━━ INFORMATION GIVEN
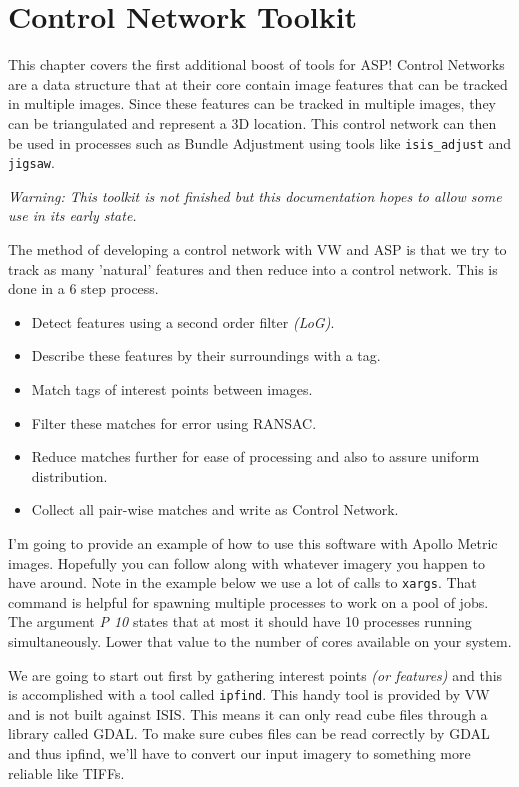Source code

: \chapter{Control Network Toolkit}
\label{ch:controlnettk}

This chapter covers the first additional boost of tools for \ac{ASP}!
Control Networks are a data structure that at their core contain image
features that can be tracked in multiple images. Since these features
can be tracked in multiple images, they can be triangulated and
represent a 3D location. This control network can then be used in
processes such as Bundle Adjustment using tools like
\texttt{isis\_adjust} and \texttt{jigsaw}.

\emph{Warning: This toolkit is not finished but this documentation
  hopes to allow some use in its early state.}

The method of developing a control network with \ac{VW} and \ac{ASP}
is that we try to track as many 'natural' features and then reduce
into a control network. This is done in a 6 step process.

\begin{itemize}
\item Detect features using a second order filter \emph{(LoG)}.
\item Describe these features by their surroundings with a tag.
\item Match tags of interest points between images.
\item Filter these matches for error using RANSAC.
\item Reduce matches further for ease of processing and also to assure uniform distribution.
\item Collect all pair-wise matches and write as Control Network.
\end{itemize}

I'm going to provide an example of how to use this software with
Apollo Metric images. Hopefully you can follow along with whatever
imagery you happen to have around. Note in the example below we use a
lot of calls to \texttt{xargs}. That command is helpful for spawning
multiple processes to work on a pool of jobs. The argument \emph{\-P 10}
states that at most it should have 10 processes running
simultaneously. Lower that value to the number of cores available on
your system.

We are going to start out first by gathering interest points \emph{(or
  features)} and this is accomplished with a tool called
\texttt{ipfind}. This handy tool is provided by \ac{VW} and is not
built against ISIS. This means it can only read cube files through a
library called GDAL. To make sure cubes files can be read correctly by
GDAL and thus ipfind, we'll have to convert our input imagery to
something more reliable like TIFFs.

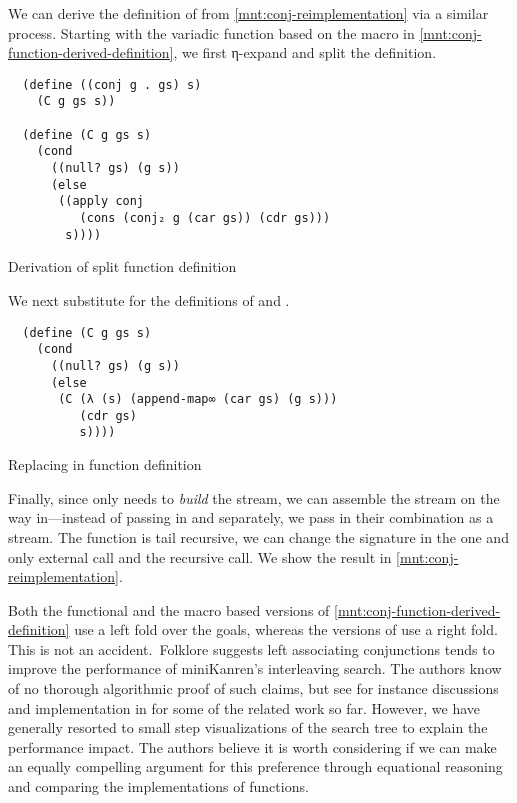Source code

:\documentclass[sigplan,draft,balance,pbalance,natbib=false]{acmart}
\begin{document}
We can derive the definition of  from
\cref{mnt:conj-reimplementation} via a similar process. Starting with
the variadic function based on the macro in
\cref{mnt:conj-function-derived-definition}, we first η-expand and
split the definition.

\begin{listing}[h]
\begin{verbatim}
  (define ((conj g . gs) s)
    (C g gs s))

  (define (C g gs s)
    (cond
      ((null? gs) (g s))
      (else
       ((apply conj
          (cons (conj₂ g (car gs)) (cdr gs)))
        s))))
\end{verbatim}
  \caption{Derivation of split  function definition}
  \label{mnt:conj-substituted-through}
\end{listing}
\noindent We next substitute for the definitions of  and
.

\begin{listing}[h]
\begin{verbatim}
  (define (C g gs s)
    (cond
      ((null? gs) (g s))
      (else
       (C (λ (s) (append-map∞ (car gs) (g s)))
          (cdr gs)
          s))))
\end{verbatim}
  \caption{Replacing  in  function definition}
  \label{mnt:C-substituted-through}
\end{listing}

Finally, since  only needs  to
\emph{build} the stream, we can assemble the stream on the way
in---instead of passing in  and 
separately, we pass in their combination as a stream. The function is
tail recursive, we can change the signature in the one and only
external call and the recursive call. We show the result
in \cref{mnt:conj-reimplementation}.

Both the functional and the macro based versions of
\cref{mnt:conj-function-derived-definition} use a left fold over the
goals, whereas the versions of  use a right fold.
This is not an accident.\ Folklore suggests left associating
conjunctions tends to improve the performance of miniKanren's
interleaving search. The authors know of no thorough algorithmic proof
of such claims, but see for instance discussions and implementation in
\cite{rosenblatt2019first} for some of the related work so far.
However, we have generally resorted to small step visualizations of
the search tree to explain the performance impact. The authors believe
it is worth considering if we can make an equally compelling argument
for this preference through equational reasoning and comparing the
implementations of functions.
\end{document}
━━━━
▶ TASK DETAILS:
Give back each entry exactly as it appears, with no pictures.

▶ EXERCISE RESULT:
Source code

: \chapter{Control Network Toolkit}
\label{ch:controlnettk}

This chapter covers the first additional boost of tools for \ac{ASP}!
Control Networks are a data structure that at their core contain image
features that can be tracked in multiple images. Since these features
can be tracked in multiple images, they can be triangulated and
represent a 3D location. This control network can then be used in
processes such as Bundle Adjustment using tools like
\texttt{isis\_adjust} and \texttt{jigsaw}.

\emph{Warning: This toolkit is not finished but this documentation
  hopes to allow some use in its early state.}

The method of developing a control network with \ac{VW} and \ac{ASP}
is that we try to track as many 'natural' features and then reduce
into a control network. This is done in a 6 step process.

\begin{itemize}
\item Detect features using a second order filter \emph{(LoG)}.
\item Describe these features by their surroundings with a tag.
\item Match tags of interest points between images.
\item Filter these matches for error using RANSAC.
\item Reduce matches further for ease of processing and also to assure uniform distribution.
\item Collect all pair-wise matches and write as Control Network.
\end{itemize}

I'm going to provide an example of how to use this software with
Apollo Metric images. Hopefully you can follow along with whatever
imagery you happen to have around. Note in the example below we use a
lot of calls to \texttt{xargs}. That command is helpful for spawning
multiple processes to work on a pool of jobs. The argument \emph{\-P 10}
states that at most it should have 10 processes running
simultaneously. Lower that value to the number of cores available on
your system.

We are going to start out first by gathering interest points \emph{(or
  features)} and this is accomplished with a tool called
\texttt{ipfind}. This handy tool is provided by \ac{VW} and is not
built against ISIS. This means it can only read cube files through a
library called GDAL. To make sure cubes files can be read correctly by
GDAL and thus ipfind, we'll have to convert our input imagery to
something more reliable like TIFFs.

Source code

:\documentclass[sigplan,draft,balance,pbalance,natbib=false]{acmart}
\begin{document}
We can derive the definition of  from
\cref{mnt:conj-reimplementation} via a similar process. Starting with
the variadic function based on the macro in
\cref{mnt:conj-function-derived-definition}, we first η-expand and
split the definition.

\begin{listing}[h]
\begin{verbatim}
  (define ((conj g . gs) s)
    (C g gs s))

  (define (C g gs s)
    (cond
      ((null? gs) (g s))
      (else
       ((apply conj
          (cons (conj₂ g (car gs)) (cdr gs)))
        s))))
\end{verbatim}
  \caption{Derivation of split  function definition}
  \label{mnt:conj-substituted-through}
\end{listing}
\noindent We next substitute for the definitions of  and
.

\begin{listing}[h]
\begin{verbatim}
  (define (C g gs s)
    (cond
      ((null? gs) (g s))
      (else
       (C (λ (s) (append-map∞ (car gs) (g s)))
          (cdr gs)
          s))))
\end{verbatim}
  \caption{Replacing  in  function definition}
  \label{mnt:C-substituted-through}
\end{listing}

Finally, since  only needs  to
\emph{build} the stream, we can assemble the stream on the way
in---instead of passing in  and 
separately, we pass in their combination as a stream. The function is
tail recursive, we can change the signature in the one and only
external call and the recursive call. We show the result
in \cref{mnt:conj-reimplementation}.

Both the functional and the macro based versions of
\cref{mnt:conj-function-derived-definition} use a left fold over the
goals, whereas the versions of  use a right fold.
This is not an accident.\ Folklore suggests left associating
conjunctions tends to improve the performance of miniKanren's
interleaving search. The authors know of no thorough algorithmic proof
of such claims, but see for instance discussions and implementation in
\cite{rosenblatt2019first} for some of the related work so far.
However, we have generally resorted to small step visualizations of
the search tree to explain the performance impact. The authors believe
it is worth considering if we can make an equally compelling argument
for this preference through equational reasoning and comparing the
implementations of functions.
\end{document}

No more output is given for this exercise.